What a bonanza! It’s no secret I’m very fond of wild game, and I love to cook it. With a freezer full of venison, there will be many more meals such as this to come. In fact, I’ve got some ground venison thawing right now for another round of cheeseburger on a stick. This time, it will be for my in-laws, Bob and Sharon Guditis, who are coming in from Great Falls to celebrate Christmas with three of their daughters who live in Minnesota with their spouses and children.

I think it’s only fitting that we make some venison for them. It was Bob who helped us get four deer in Montana last month. He should enjoy a chance to feast on the fruits of our hunt. I’m still basking in the glow of our awesome hunt during Thanksgiving week. I will cherish the memories for the rest of my life.

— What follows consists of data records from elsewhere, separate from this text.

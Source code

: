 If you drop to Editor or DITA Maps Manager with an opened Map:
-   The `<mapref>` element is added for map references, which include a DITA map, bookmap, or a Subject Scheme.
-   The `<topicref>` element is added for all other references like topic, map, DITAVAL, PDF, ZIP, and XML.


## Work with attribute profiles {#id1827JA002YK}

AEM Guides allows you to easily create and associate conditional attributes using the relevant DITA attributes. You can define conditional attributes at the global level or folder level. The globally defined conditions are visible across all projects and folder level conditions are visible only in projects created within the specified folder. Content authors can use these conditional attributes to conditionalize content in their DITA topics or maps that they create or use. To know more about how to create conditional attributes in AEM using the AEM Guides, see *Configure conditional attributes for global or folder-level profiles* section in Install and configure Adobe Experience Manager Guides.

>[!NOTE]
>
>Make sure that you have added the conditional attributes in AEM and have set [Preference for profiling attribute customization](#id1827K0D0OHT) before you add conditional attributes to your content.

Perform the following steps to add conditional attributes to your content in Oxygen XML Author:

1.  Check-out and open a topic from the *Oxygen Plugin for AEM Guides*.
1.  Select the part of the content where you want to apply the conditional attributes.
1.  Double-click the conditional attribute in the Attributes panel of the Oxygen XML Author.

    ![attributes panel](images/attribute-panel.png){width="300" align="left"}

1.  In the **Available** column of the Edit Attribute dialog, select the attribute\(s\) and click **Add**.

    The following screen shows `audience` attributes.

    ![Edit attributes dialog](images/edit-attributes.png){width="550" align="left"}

Although it will be a while before I hunt again, I very much enjoy the winter season because it usually means lots of wild game dinners. We are going to host one for two landowners who gave us permission to hunt deer this year. Bill and Sandy Hasselblad of Red Wing have been kind enough to invite us down both for deer and turkey hunts over the years. As it turns out, Sandy is one of Sharon’s best friends. In fact, I met Sandy and Bill because of Sharon. I now consider Sandy and Bill friends and I highly value that friendship.

I extended the dinner invitation last week when I dropped off a gift of venison summer sausage, which is an annual December tradition for me. I made the rounds to other landowners and was able to give small tokens of appreciation for letting us hunt. May God bless them abundantly this Christmas and always!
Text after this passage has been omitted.